Autorità di certificazione europee nominate dagli Stati membri: quali le conseguenze

Le preoccupazioni principali riguardano il fatto che gli articoli 45 e 45a di eIDAS imporranno il riconoscimento da parte dei browser di entità nominate dagli Stati membri europei, anche se non rispettano gli standard di sicurezza definiti dal CA/Browser Forum. I browser non potranno specificare condizioni aggiuntive per le autorità certificate, e tutti i requisiti dovranno essere stabiliti dall’European Telecommunications Standards Institute (ETSI).

Le autorità certificate elencate dai singoli Stati membri saranno riconosciute in tutta l’Unione europea: un errore o un’azione deliberata di uno Stato membro potrebbe influenzare i cittadini di tutti gli altri Paesi. Utenti e aziende al di fuori dell’Europa, inoltre, potrebbero scegliere di utilizzare un elenco separato di autorità certificate senza le voci aggiuntive richieste all’interno dell’UE. Il risultato è una potenziale frammentazione del Web, cosa che si è sempre cercato di evitare.

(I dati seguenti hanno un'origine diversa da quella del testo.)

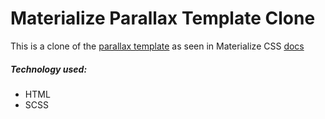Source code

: # Materialize Parallax Template Clone
This is a clone of the [parallax template](https://materializecss.com/templates/parallax-template/preview.html) as seen in Materialize CSS [docs](https://materializecss.com/)

##### Technology used:
- HTML
- SCSS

Invece, il concetto di fiducia online non deve essere oggetto di monopolio, tema che è molto caro al legislatore. Di contro, è importante che esso si basi su un meccanismo standard, universalmente approvato e condiviso.

Perché la soluzione eIDAS potrebbe compromettere la sicurezza e introdurre la sorveglianza degli utenti

Con Chat Control 2.0 le comunicazioni personali degli utenti, di qualunque cittadino, avrebbero potuto essere oggetto di verifica. Anche senza l’ordine di un giudice e su scala massiva, quindi su tutti i singoli dispositivi di ciascun utente europeo.

La gestione europea di certificati “fuori standard” potrebbe portare all’introduzione di una forma di spionaggio passivo. Se le Autorità di certificazione nominate dagli Stati membri avessero poteri estesi o scarsa trasparenza, potrebbero usare gli strumenti in loro possesso per monitorare e intercettare le comunicazioni degli utenti, compromettendo la privacy online.

Per non parlare della possibile introduzione di vulnerabilità, con la diffusione di certificati non affidabili o compromessi. I criminali informatici di tutto il mondo ringrazierebbero.

Mullvad, noto fornitore di soluzioni VPN, osserva che la soluzione proposta nel regolamento eIDAS di fatto “si intromette” nel processo relativo ai certificati digitali e minerà l’indipendenza e le garanzie di sicurezza alla base della sicurezza dei siti Web:

  • Un certificato contiene l’identità del sito Web e la sua chiave pubblica per la crittografia e la firma. È approvato da organizzazioni fidate che si sottopongono a controlli regolari. Questo processo consente ai browser di verificare che il sito visitato sia autentico ovvero corrisponda a chi dichiara di essere. In questo modo si evitano attacchi “man-in-the-middle” e si stabilisce una connessione crittografata.
  • Gli articoli 45 e 45a stabiliscono che i browser web devono riconoscere una nuova forma di certificato emesso da qualsiasi Stato membro dell’UE, compromettendo potenzialmente la crittografia e soprattutto l’affidabilità e la sicurezza generale del Web.
  • Lo schema proposta implica che le Autorità potrebbero fare da intermediari su tutto il traffico, decrittografando le comunicazioni inviate utilizzando i certificati in questione.

Chi sono i firmatari della lettera e cosa sono i certificati QWAC?

La lettera aperta indirizzata al Parlamento e al Consiglio europeo è firmata da nomi quali Bytecode Alliance, Cloudflare, DNS0.EU, Fastly, Internet Security Research Group, Linux Foundation, Mozilla, Mullvad, OpenSSF e Sigstore.

Il sito Security Risk Ahead, sviluppato da Mozilla, riassume i rischi della nuova normativa e presenta i certificati QWAC (Qualified Web Authentication Certificate). Si tratta di una tipologia di certificato digitale utilizzato nell’ambito della legislazione europea sulla firma elettronica e l’identificazione online.

Mozilla definisce i certificati QWAC come oggetti che forniscono un livello di protezione inferiore. I browser, ad esempio, saranno tenuti a supportare i fornitori che li emettono senza verificare in modo indipendente le loro pratiche di sicurezza. Ciò significa che i certificati QWAC potrebbero apparire sicuri, anche se fossero in qualche modo compromessi.